-- YOUR OBJECTIVE --
The answer is to be an exact copy of the lines below running from the line with "The Training Operator implements a" down to the line with "The Training Operator implements the V1", both ends included, and nothing more.
▼
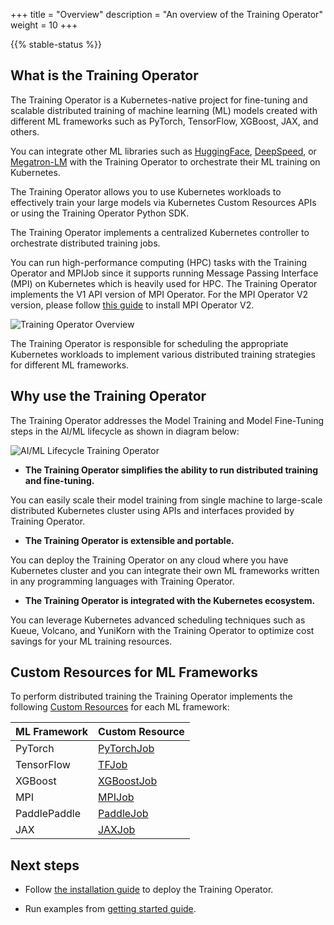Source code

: +++
title = "Overview"
description = "An overview of the Training Operator"
weight = 10
+++

{{% stable-status %}}

## What is the Training Operator

The Training Operator is a Kubernetes-native project for fine-tuning and scalable
distributed training of machine learning (ML) models created with different ML frameworks such as
PyTorch, TensorFlow, XGBoost, JAX, and others.

You can integrate other ML libraries such as [HuggingFace](https://huggingface.co),
[DeepSpeed](https://github.com/microsoft/DeepSpeed), or [Megatron-LM](https://github.com/NVIDIA/Megatron-LM)
with the Training Operator to orchestrate their ML training on Kubernetes.

The Training Operator allows you to use Kubernetes workloads to effectively train your large models
via Kubernetes Custom Resources APIs or using the Training Operator Python SDK.

The Training Operator implements a centralized Kubernetes controller to orchestrate distributed training jobs.

You can run high-performance computing (HPC) tasks with the Training Operator and MPIJob since it
supports running Message Passing Interface (MPI) on Kubernetes which is heavily used for HPC.
The Training Operator implements the V1 API version of MPI Operator. For the MPI Operator V2 version,
please follow [this guide](/docs/components/trainer/legacy-v1/user-guides/mpi/) to install MPI Operator V2.

<img src="/docs/components/trainer/legacy-v1/images/training-operator-overview.drawio.svg"
  alt="Training Operator Overview"
  class="mt-3 mb-3">

The Training Operator is responsible for scheduling the appropriate Kubernetes workloads to implement
various distributed training strategies for different ML frameworks.

## Why use the Training Operator

The Training Operator addresses the Model Training and Model Fine-Tuning steps in the AI/ML
lifecycle as shown in diagram below:

<img src="/docs/components/trainer/legacy-v1/images/ml-lifecycle-training-operator.drawio.svg"
  alt="AI/ML Lifecycle Training Operator"
  class="mt-3 mb-3">

- **The Training Operator simplifies the ability to run distributed training and fine-tuning.**

You can easily scale their model training from single machine to large-scale distributed
Kubernetes cluster using APIs and interfaces provided by Training Operator.

- **The Training Operator is extensible and portable.**

You can deploy the Training Operator on any cloud where you have Kubernetes cluster and you can
integrate their own ML frameworks written in any programming languages with Training Operator.

- **The Training Operator is integrated with the Kubernetes ecosystem.**

You can leverage Kubernetes advanced scheduling techniques such as Kueue, Volcano, and YuniKorn
with the Training Operator to optimize cost savings for your ML training resources.

## Custom Resources for ML Frameworks

To perform distributed training the Training Operator implements the following
[Custom Resources](https://kubernetes.io/docs/concepts/extend-kubernetes/api-extension/custom-resources/)
for each ML framework:

| ML Framework | Custom Resource                                                       |
| ------------ | --------------------------------------------------------------------- |
| PyTorch      | [PyTorchJob](/docs/components/trainer/legacy-v1/user-guides/pytorch/) |
| TensorFlow   | [TFJob](/docs/components/trainer/legacy-v1/user-guides/tensorflow/)   |
| XGBoost      | [XGBoostJob](/docs/components/trainer/legacy-v1/user-guides/xgboost/) |
| MPI          | [MPIJob](/docs/components/trainer/legacy-v1/user-guides/mpi/)         |
| PaddlePaddle | [PaddleJob](/docs/components/trainer/legacy-v1/user-guides/paddle/)   |
| JAX          | [JAXJob](/docs/components/trainer/legacy-v1/user-guides/jax/)         |

## Next steps

- Follow [the installation guide](/docs/components/trainer/legacy-v1/installation/) to deploy the Training Operator.

- Run examples from [getting started guide](/docs/components/trainer/legacy-v1/getting-started/).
▲
-- RESPONSE --
The Training Operator implements a centralized Kubernetes controller to orchestrate distributed training jobs.

You can run high-performance computing (HPC) tasks with the Training Operator and MPIJob since it
supports running Message Passing Interface (MPI) on Kubernetes which is heavily used for HPC.
The Training Operator implements the V1 API version of MPI Operator. For the MPI Operator V2 version,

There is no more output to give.